- [Aim of the task]:
Look through the data below and show every line that includes "тази".

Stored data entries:
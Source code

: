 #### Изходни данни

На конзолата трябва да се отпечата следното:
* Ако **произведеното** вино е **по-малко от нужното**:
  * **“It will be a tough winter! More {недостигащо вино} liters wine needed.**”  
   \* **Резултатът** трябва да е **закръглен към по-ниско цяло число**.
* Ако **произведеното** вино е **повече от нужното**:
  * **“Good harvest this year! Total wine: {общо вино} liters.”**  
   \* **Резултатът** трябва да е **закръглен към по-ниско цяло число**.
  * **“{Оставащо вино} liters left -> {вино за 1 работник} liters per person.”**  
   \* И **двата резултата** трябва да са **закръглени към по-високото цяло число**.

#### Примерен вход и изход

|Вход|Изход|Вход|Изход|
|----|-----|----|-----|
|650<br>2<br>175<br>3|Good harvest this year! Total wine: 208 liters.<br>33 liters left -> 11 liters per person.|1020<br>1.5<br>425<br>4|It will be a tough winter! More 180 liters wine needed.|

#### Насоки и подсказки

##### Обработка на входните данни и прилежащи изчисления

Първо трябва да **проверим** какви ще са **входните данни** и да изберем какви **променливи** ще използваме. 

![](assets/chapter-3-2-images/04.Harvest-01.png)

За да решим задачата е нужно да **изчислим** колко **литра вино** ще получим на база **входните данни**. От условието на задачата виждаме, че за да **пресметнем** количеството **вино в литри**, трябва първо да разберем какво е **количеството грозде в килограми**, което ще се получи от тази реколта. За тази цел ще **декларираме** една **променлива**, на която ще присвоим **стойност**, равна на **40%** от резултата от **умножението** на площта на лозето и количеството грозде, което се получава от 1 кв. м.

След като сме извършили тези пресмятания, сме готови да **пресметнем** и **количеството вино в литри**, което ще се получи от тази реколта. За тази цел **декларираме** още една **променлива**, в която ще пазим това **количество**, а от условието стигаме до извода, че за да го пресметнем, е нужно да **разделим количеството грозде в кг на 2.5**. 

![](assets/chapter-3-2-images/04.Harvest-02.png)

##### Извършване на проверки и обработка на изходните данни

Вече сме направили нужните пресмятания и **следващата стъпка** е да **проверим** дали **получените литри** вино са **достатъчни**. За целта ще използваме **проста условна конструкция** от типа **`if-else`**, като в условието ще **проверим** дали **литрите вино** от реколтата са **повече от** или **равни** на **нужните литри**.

- [Output of the task]:
За да решим задачата е нужно да **изчислим** колко **литра вино** ще получим на база **входните данни**. От условието на задачата виждаме, че за да **пресметнем** количеството **вино в литри**, трябва първо да разберем какво е **количеството грозде в килограми**, което ще се получи от тази реколта. За тази цел ще **декларираме** една **променлива**, на която ще присвоим **стойност**, равна на **40%** от резултата от **умножението** на площта на лозето и количеството грозде, което се получава от 1 кв. м.
След като сме извършили тези пресмятания, сме готови да **пресметнем** и **количеството вино в литри**, което ще се получи от тази реколта. За тази цел **декларираме** още една **променлива**, в която ще пазим това **количество**, а от условието стигаме до извода, че за да го пресметнем, е нужно да **разделим количеството грозде в кг на 2.5**. 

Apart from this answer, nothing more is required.